## What you need to do
From the material below, pull each line containing the string "moves".

## Records to process
▬▬▬
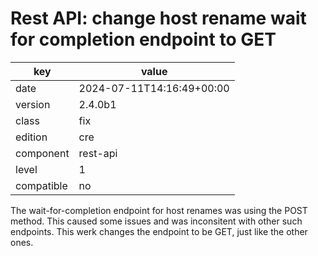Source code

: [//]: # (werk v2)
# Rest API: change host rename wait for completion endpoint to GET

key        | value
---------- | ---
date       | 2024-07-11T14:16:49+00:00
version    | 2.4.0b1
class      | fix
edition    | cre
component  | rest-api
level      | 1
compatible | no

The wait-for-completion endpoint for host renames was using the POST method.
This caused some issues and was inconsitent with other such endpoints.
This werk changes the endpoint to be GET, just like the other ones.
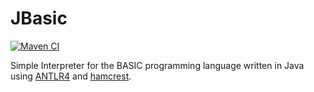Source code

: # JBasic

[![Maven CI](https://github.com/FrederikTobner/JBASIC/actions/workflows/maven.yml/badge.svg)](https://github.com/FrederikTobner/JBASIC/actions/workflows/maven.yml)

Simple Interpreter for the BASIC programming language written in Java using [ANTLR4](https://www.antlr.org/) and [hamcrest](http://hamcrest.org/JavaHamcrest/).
▬▬▬
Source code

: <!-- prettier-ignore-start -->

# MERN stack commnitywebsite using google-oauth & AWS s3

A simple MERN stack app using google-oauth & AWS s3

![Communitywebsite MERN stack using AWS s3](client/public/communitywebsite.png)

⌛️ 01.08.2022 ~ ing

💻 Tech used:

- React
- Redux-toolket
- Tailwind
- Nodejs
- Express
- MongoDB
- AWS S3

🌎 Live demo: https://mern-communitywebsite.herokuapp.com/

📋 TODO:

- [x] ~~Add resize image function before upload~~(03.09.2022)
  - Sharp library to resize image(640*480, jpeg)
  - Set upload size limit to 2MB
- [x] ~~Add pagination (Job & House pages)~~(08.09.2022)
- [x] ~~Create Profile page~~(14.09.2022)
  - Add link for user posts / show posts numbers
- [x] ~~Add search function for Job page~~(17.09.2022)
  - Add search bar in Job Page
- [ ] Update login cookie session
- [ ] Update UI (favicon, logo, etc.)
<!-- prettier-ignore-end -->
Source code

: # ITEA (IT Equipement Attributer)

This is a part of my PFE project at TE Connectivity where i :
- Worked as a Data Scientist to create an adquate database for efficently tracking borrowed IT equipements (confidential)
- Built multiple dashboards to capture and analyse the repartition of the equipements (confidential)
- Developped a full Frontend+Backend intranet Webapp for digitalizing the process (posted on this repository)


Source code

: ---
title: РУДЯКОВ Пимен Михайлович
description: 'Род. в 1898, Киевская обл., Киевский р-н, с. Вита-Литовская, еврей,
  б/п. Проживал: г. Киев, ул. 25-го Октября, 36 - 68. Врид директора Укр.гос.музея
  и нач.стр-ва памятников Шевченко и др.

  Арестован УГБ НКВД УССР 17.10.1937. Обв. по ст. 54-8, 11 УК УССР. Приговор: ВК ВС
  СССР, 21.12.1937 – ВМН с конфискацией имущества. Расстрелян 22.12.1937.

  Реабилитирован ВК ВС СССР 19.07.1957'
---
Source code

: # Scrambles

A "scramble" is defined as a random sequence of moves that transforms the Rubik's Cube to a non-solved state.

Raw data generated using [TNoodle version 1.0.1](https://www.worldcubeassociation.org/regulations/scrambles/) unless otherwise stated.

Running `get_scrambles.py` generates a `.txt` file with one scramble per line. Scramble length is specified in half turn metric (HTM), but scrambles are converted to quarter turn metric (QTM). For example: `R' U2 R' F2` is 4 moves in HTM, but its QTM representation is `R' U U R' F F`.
▬▬▬
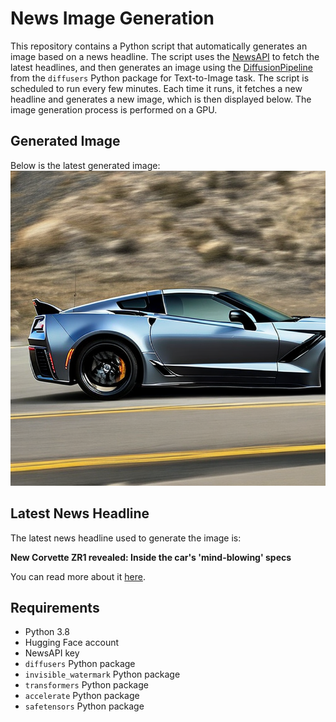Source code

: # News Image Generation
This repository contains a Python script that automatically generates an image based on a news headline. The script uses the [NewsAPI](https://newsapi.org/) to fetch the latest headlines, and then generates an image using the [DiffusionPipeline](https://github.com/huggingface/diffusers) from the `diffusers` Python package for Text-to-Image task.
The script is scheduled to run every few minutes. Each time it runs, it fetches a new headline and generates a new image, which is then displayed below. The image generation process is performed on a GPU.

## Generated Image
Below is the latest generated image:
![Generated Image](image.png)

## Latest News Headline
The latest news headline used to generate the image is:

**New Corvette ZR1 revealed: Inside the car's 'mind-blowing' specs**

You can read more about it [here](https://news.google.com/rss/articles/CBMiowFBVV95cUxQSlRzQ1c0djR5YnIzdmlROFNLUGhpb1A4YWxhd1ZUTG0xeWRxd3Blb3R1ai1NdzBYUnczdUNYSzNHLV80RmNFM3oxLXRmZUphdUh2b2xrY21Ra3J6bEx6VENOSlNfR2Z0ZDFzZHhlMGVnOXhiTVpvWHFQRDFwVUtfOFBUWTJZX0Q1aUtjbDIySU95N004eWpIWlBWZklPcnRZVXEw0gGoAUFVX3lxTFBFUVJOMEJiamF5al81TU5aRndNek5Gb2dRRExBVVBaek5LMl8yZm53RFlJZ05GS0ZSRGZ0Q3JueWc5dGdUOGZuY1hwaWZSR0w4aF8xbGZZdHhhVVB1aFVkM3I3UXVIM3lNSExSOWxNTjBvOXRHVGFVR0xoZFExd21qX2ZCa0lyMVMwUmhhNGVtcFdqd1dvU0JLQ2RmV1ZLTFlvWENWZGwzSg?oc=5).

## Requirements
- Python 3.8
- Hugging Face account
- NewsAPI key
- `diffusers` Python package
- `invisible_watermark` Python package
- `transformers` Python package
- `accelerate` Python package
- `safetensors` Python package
▬▬▬
## Task response
A "scramble" is defined as a random sequence of moves that transforms the Rubik's Cube to a non-solved state.
Running `get_scrambles.py` generates a `.txt` file with one scramble per line. Scramble length is specified in half turn metric (HTM), but scrambles are converted to quarter turn metric (QTM). For example: `R' U2 R' F2` is 4 moves in HTM, but its QTM representation is `R' U U R' F F`.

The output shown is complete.